Task to complete: For the word "profit", return each line of the data in which it occurs.

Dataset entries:
____

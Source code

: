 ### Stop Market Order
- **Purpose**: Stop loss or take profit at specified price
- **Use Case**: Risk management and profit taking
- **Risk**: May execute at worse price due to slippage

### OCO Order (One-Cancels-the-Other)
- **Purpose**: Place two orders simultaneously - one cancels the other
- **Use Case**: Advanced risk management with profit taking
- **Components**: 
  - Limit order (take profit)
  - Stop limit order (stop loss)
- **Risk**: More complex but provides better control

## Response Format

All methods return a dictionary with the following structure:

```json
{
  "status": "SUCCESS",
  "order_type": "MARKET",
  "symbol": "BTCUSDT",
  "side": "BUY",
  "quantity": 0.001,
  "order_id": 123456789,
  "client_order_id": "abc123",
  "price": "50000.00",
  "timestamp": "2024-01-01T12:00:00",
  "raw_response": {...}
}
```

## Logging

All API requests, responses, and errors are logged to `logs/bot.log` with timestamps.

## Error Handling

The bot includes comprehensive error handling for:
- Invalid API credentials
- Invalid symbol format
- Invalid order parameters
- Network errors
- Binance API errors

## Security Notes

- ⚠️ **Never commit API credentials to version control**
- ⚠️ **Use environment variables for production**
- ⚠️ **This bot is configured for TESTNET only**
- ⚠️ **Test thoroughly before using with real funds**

____

Answer to this exercise:
- **Purpose**: Stop loss or take profit at specified price
- **Use Case**: Risk management and profit taking
- **Use Case**: Advanced risk management with profit taking
  - Limit order (take profit)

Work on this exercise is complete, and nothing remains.